#### Available records ####

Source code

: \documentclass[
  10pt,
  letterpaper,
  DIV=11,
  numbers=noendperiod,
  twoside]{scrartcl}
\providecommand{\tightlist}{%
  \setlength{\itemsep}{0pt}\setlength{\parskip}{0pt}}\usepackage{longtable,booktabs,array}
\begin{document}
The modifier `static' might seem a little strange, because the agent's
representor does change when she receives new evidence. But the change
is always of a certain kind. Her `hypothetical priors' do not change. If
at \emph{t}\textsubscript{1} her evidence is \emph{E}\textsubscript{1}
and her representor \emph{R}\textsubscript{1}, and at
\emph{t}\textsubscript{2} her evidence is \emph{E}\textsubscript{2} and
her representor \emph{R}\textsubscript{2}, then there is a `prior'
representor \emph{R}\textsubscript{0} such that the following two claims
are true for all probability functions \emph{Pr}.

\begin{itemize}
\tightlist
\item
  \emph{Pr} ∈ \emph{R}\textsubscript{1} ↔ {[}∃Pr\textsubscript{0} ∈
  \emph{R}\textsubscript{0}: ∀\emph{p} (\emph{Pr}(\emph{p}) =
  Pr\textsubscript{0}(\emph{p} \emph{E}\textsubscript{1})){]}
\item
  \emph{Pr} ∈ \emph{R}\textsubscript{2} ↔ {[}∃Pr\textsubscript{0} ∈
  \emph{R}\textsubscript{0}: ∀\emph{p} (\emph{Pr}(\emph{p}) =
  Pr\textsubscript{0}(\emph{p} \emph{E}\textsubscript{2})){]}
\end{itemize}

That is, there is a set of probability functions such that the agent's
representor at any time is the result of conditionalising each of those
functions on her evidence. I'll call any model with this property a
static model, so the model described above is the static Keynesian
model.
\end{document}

####

__Description of the task__.
Begin with the line holding "That is, there" and end with the last line of the material. Copy all of them exactly.

__Output of the task__.
That is, there is a set of probability functions such that the agent's
representor at any time is the result of conditionalising each of those
functions on her evidence. I'll call any model with this property a
static model, so the model described above is the static Keynesian
model.
\end{document}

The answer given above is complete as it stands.